==== INFORMATION SUPPLIED ====

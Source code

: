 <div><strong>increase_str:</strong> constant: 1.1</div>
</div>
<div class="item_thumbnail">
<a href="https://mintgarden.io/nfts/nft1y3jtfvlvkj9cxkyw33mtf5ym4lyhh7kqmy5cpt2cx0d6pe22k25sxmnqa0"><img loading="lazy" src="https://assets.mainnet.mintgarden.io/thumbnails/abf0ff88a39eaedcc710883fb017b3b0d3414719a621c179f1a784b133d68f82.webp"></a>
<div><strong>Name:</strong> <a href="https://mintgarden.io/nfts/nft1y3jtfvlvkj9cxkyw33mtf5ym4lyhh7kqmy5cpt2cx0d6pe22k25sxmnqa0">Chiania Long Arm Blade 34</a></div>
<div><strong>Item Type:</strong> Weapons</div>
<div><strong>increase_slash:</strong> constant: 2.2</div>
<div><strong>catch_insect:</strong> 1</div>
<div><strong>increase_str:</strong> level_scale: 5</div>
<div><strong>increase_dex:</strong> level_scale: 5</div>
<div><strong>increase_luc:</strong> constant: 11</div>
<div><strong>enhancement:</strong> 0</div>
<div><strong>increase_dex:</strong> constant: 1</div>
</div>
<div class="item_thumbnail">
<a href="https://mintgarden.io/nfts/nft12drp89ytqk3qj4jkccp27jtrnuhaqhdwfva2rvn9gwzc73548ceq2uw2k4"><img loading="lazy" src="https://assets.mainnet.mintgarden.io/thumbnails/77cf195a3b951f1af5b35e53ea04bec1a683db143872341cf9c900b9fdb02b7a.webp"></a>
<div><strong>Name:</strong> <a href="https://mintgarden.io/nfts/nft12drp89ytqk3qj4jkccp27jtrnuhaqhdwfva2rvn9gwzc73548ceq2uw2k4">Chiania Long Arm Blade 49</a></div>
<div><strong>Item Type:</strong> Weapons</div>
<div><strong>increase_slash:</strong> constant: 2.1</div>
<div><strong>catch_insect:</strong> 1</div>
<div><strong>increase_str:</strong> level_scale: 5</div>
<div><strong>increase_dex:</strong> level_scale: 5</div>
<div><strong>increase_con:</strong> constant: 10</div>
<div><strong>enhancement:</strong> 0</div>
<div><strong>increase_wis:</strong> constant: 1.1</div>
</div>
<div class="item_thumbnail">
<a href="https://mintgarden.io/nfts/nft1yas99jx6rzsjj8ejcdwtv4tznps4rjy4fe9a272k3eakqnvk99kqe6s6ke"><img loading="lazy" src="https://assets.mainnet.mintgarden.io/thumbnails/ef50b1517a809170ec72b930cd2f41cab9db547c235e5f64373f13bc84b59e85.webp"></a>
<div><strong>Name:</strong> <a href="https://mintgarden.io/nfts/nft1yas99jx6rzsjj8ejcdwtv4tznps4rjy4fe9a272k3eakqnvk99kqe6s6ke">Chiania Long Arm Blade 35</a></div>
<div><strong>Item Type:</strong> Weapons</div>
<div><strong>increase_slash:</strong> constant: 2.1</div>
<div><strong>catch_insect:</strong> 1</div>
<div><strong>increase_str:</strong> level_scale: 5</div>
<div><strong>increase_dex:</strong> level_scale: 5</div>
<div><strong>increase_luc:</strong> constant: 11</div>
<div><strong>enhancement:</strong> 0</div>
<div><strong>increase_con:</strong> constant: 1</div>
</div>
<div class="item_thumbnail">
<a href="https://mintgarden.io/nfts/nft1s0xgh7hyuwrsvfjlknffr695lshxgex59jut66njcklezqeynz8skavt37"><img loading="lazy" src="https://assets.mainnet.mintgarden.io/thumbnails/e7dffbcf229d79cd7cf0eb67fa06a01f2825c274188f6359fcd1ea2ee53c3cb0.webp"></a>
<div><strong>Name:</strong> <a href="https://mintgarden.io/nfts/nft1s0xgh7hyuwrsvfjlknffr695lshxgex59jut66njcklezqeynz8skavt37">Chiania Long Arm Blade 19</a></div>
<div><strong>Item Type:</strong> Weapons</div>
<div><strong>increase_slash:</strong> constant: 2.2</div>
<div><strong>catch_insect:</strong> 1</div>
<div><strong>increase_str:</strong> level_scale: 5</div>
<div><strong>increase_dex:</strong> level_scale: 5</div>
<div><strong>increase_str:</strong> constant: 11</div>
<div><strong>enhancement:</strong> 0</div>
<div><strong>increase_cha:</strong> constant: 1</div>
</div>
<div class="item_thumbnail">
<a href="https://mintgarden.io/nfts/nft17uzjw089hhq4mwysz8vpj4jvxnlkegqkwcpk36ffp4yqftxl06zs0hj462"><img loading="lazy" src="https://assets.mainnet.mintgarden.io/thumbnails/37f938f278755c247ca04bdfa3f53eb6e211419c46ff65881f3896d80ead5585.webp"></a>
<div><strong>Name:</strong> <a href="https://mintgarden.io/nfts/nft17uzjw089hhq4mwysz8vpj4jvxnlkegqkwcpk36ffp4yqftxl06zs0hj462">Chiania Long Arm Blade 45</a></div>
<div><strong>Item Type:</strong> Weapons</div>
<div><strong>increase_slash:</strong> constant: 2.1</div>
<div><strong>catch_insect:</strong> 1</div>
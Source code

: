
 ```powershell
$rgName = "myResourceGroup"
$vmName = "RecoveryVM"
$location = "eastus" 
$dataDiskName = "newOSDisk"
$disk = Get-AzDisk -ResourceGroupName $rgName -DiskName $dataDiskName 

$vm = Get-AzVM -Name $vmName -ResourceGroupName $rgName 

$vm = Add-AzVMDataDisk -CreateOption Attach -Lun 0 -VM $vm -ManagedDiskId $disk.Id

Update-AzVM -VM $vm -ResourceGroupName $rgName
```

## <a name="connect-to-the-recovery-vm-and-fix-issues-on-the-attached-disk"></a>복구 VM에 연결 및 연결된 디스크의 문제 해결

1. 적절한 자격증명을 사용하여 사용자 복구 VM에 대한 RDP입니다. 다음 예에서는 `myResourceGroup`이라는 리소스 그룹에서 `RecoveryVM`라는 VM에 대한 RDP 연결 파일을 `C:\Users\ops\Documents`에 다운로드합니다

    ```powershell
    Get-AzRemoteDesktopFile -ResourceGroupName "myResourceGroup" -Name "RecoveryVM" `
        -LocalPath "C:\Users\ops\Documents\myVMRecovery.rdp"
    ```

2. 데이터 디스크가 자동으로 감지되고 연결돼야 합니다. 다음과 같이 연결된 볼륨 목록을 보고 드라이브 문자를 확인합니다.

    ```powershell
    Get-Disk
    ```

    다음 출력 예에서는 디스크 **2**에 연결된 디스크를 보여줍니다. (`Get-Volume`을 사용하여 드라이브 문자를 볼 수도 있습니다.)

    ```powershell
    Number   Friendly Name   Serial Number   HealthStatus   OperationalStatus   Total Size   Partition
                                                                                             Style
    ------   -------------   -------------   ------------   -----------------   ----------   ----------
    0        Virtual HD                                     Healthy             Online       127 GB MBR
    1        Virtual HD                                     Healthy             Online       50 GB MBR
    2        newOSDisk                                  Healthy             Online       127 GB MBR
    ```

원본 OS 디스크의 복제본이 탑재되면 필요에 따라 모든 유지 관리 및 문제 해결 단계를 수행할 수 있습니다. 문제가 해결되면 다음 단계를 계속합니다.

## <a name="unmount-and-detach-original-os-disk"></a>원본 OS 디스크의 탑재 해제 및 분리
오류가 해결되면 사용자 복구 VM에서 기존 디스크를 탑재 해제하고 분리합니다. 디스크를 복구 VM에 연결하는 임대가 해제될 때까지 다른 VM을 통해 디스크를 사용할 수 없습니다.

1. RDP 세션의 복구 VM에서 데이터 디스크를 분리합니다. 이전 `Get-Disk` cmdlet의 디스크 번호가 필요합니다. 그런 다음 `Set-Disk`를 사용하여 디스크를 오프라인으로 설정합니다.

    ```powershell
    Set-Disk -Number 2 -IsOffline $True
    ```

====

TASK ITEM: If a line in the entries above holds the word "드라이브", count it; then report the total alone.

OUTPUT: 2